Mike Skinner's record of 11 poles set last year can be marked in ink. It's unlikely anyone in the truck series will make a run at that anytime soon, as horsepower-reducing engine modifications put in place by NASCAR for 2008 likely will give more drivers an opportunity to grab the newly named Keystone Pole Award.

"Now, instead of three or four guys holding [the throttle] wide open, three-quarters of the field will be able to hold it wide open," Skinner said. "I think it's taken a lot of the driver out of it, and it might help some of the rookies. There will be a lot of people that can do what I did -- in the past I've been able to suck it up for two laps and get a lot of poles. [Now] it's not going to be a big challenge at a lot of these places."

There also likely won't be any challenging the big boys for king of the speed hill on a NASCAR weekend. At Dover, Bristol and the trucks' second race at Martinsville, the truck pole winner actually outran the fastest Cup car.

"Everybody knows in the big picture why the changes were made -- nobody can outqualify the Cup cars. That's the bottom line, that's the show," said Rick Ren, crew chief for defending champion Ron Hornaday. "You have grandstands full of people and they can look at a pylon in the infield that tells you how many mph somebody just ran, and when the trucks outqualify the Cup cars, that's not good for business for filling seats on Sunday."

Late Rides Secured For Daytona

Mike Bliss doesn't have full-time ride for this season, but the 2002 series champion does have one for Daytona. Bliss will drive the No. 71 TRG Motorsports Chevrolet that will be driven by Donny Lia starting next week at California. Lia, 27, was the 2007 NASCAR Whelen Modified Tour champion, but does not have superspeedway clearance from NASCAR to race a truck.
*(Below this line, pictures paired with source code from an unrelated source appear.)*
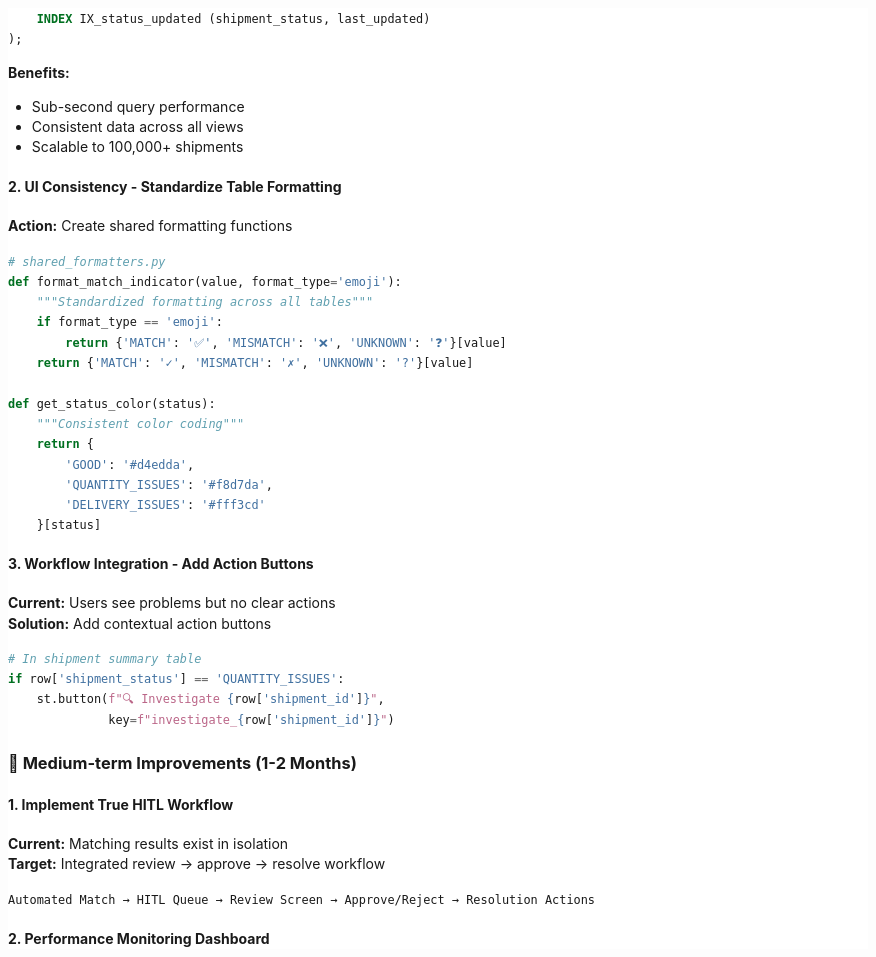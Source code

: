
 ```sql
    INDEX IX_status_updated (shipment_status, last_updated)
);
```

**Benefits:**
- Sub-second query performance
- Consistent data across all views
- Scalable to 100,000+ shipments

#### 2. **UI Consistency - Standardize Table Formatting**

**Action:** Create shared formatting functions

```python
# shared_formatters.py
def format_match_indicator(value, format_type='emoji'):
    """Standardized formatting across all tables"""
    if format_type == 'emoji':
        return {'MATCH': '✅', 'MISMATCH': '❌', 'UNKNOWN': '❓'}[value]
    return {'MATCH': '✓', 'MISMATCH': '✗', 'UNKNOWN': '?'}[value]

def get_status_color(status):
    """Consistent color coding"""
    return {
        'GOOD': '#d4edda',
        'QUANTITY_ISSUES': '#f8d7da', 
        'DELIVERY_ISSUES': '#fff3cd'
    }[status]
```

#### 3. **Workflow Integration - Add Action Buttons**

**Current:** Users see problems but no clear actions  
**Solution:** Add contextual action buttons

```python
# In shipment summary table
if row['shipment_status'] == 'QUANTITY_ISSUES':
    st.button(f"🔍 Investigate {row['shipment_id']}", 
              key=f"investigate_{row['shipment_id']}")
```

### 🚀 **Medium-term Improvements (1-2 Months)**

#### 1. **Implement True HITL Workflow**

**Current:** Matching results exist in isolation  
**Target:** Integrated review → approve → resolve workflow

```
Automated Match → HITL Queue → Review Screen → Approve/Reject → Resolution Actions
```

#### 2. **Performance Monitoring Dashboard**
Bliss' history in the truck series dates to its debut race in Phoenix in 1995. P.J. Jones also raced that day, and he'll be driving Friday night at Daytona. Jones, a veteran of open-wheel and stock-car racing and the son of 1963 Indianapolis 500 winner Parnelli Jones, will drive the No. 63 MB Motorsports Ford.

A total of 37 trucks were on the preliminary entry list for the Chevy Silverado 250.